Gustave Doré(Strasbourg, 1832 - Paris, 1883)
- Private collection, France
- The Romantics to Rodin, exh. cat., Los Angeles County Museum of Art, 1980, p. 214, cat. 116 (entry by P. Fusco)
- S. Clapp and N. Lehni, “Une introduction à la sculpture de Gustave Doré”, Bulletin de la Société Historique de l‘Art Français, Paris, 1991, pp. 219-248, cat. 21
- Fantasy and faith: the art of Gustave Doré, exh. cat, The Dahesh Museum of Art, New York, 2007, p. 140
A striking vertical display of equilibrium and physical strength, this bronze represents a group of ten acrobats wearing Egyptian style loincloths and forming a human pyramid. Unprecedented both in its subject matter and its conception, this intriguing sculpture was exhibited for the first time in 1881, at the Cercle de l’Union Artistique on the Place Vendôme. Contrasting with the prevailing themes of his previous sculptures and entirely unconventional, The Acrobats ignores the time-honoured principles of contrapposto and compositional balance to form a precarious balance of figures climbing on top of each other.

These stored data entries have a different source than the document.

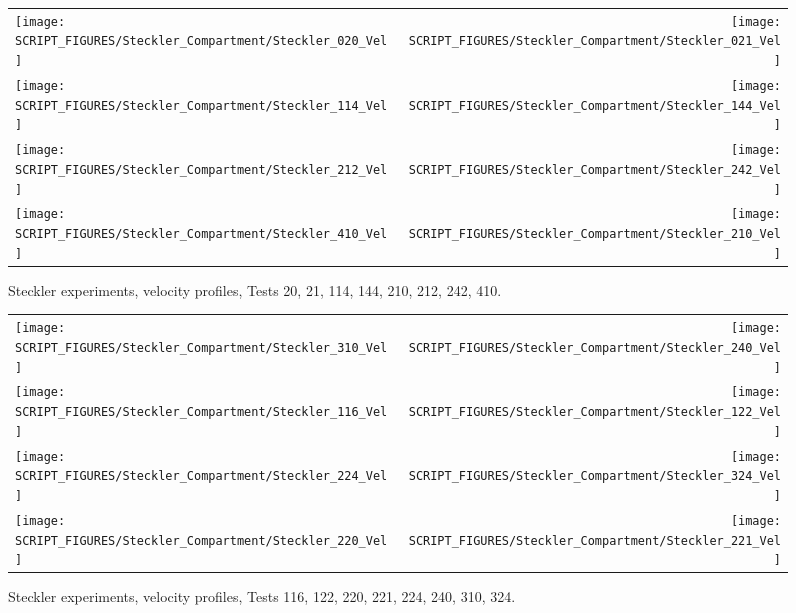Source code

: \begin{figure}[p]
\begin{tabular*}{\textwidth}{l@{\extracolsep{\fill}}r}
\texttt{[image: SCRIPT\_FIGURES/Steckler\_Compartment/Steckler\_020\_Vel]} &
\texttt{[image: SCRIPT\_FIGURES/Steckler\_Compartment/Steckler\_021\_Vel]} \\
\texttt{[image: SCRIPT\_FIGURES/Steckler\_Compartment/Steckler\_114\_Vel]} &
\texttt{[image: SCRIPT\_FIGURES/Steckler\_Compartment/Steckler\_144\_Vel]} \\
\texttt{[image: SCRIPT\_FIGURES/Steckler\_Compartment/Steckler\_212\_Vel]} &
\texttt{[image: SCRIPT\_FIGURES/Steckler\_Compartment/Steckler\_242\_Vel]} \\
\texttt{[image: SCRIPT\_FIGURES/Steckler\_Compartment/Steckler\_410\_Vel]} &
\texttt{[image: SCRIPT\_FIGURES/Steckler\_Compartment/Steckler\_210\_Vel]}
\end{tabular*}
\caption[Steckler experiments, velocity profiles, Tests 20, 21, 114, 144, 210, 212, 242, 410]{Steckler experiments, velocity profiles, Tests 20, 21, 114, 144, 210, 212, 242, 410.}
\label{Steckler_Vel_3}
\end{figure}

\begin{figure}[p]
\begin{tabular*}{\textwidth}{l@{\extracolsep{\fill}}r}
\texttt{[image: SCRIPT\_FIGURES/Steckler\_Compartment/Steckler\_310\_Vel]} &
\texttt{[image: SCRIPT\_FIGURES/Steckler\_Compartment/Steckler\_240\_Vel]} \\
\texttt{[image: SCRIPT\_FIGURES/Steckler\_Compartment/Steckler\_116\_Vel]} &
\texttt{[image: SCRIPT\_FIGURES/Steckler\_Compartment/Steckler\_122\_Vel]} \\
\texttt{[image: SCRIPT\_FIGURES/Steckler\_Compartment/Steckler\_224\_Vel]} &
\texttt{[image: SCRIPT\_FIGURES/Steckler\_Compartment/Steckler\_324\_Vel]} \\
\texttt{[image: SCRIPT\_FIGURES/Steckler\_Compartment/Steckler\_220\_Vel]} &
\texttt{[image: SCRIPT\_FIGURES/Steckler\_Compartment/Steckler\_221\_Vel]}
\end{tabular*}
\caption[Steckler experiments, velocity profiles, Tests 116, 122, 220, 221, 224, 240, 310, 324]{Steckler experiments, velocity profiles, Tests 116, 122, 220, 221, 224, 240, 310, 324.}
\label{Steckler_Vel_4}
\end{figure}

The present bronze is 58.8 cm high, like the Acrobats group originally exhibited in Paris in 1881 . Yet the sculpture, also entitled La Pyramide Humaine in French, exists in three sizes. Indeed, when the contents of Doré’s studio were auctioned in 1885 two years after his death, there were three bronze casts of the Acrobats, one measuring 129 cm, a second 90 cm and a third 58 cm. An example of the large version is now in the Ringling Museum of Art, Sarasota.
The human pyramid was a popular gymnastic exercise at the time and in fact Doré himself was an enthusiastic gymnast. His studio on the rue Bayard was a former gymnasium and he retained a trapeze hanging from the ceiling for a time. The artist was also known for making his entrance to soirées held by Théophile Gautier walking on his hands rather than his feet.
It has been noted that for the general composition of The Acrobats Doré might have drawn some inspiration from a caricature by the well-known cartoonist Nadar published in 1849 in the satirical journal La Revue Comique and which showed politicians of the Second Empire balancing precariously atop one another. Doré’s sculpture of The Acrobats, however, in its celebration of physical exploit, seems to stem directly from the artist’s lifelong passion for acrobatics.
In addition to his remarkable and successful career as an illustrator, Doré was painting and sculpting. He exhibited sculpture at the Paris Salon for the first time in 1877.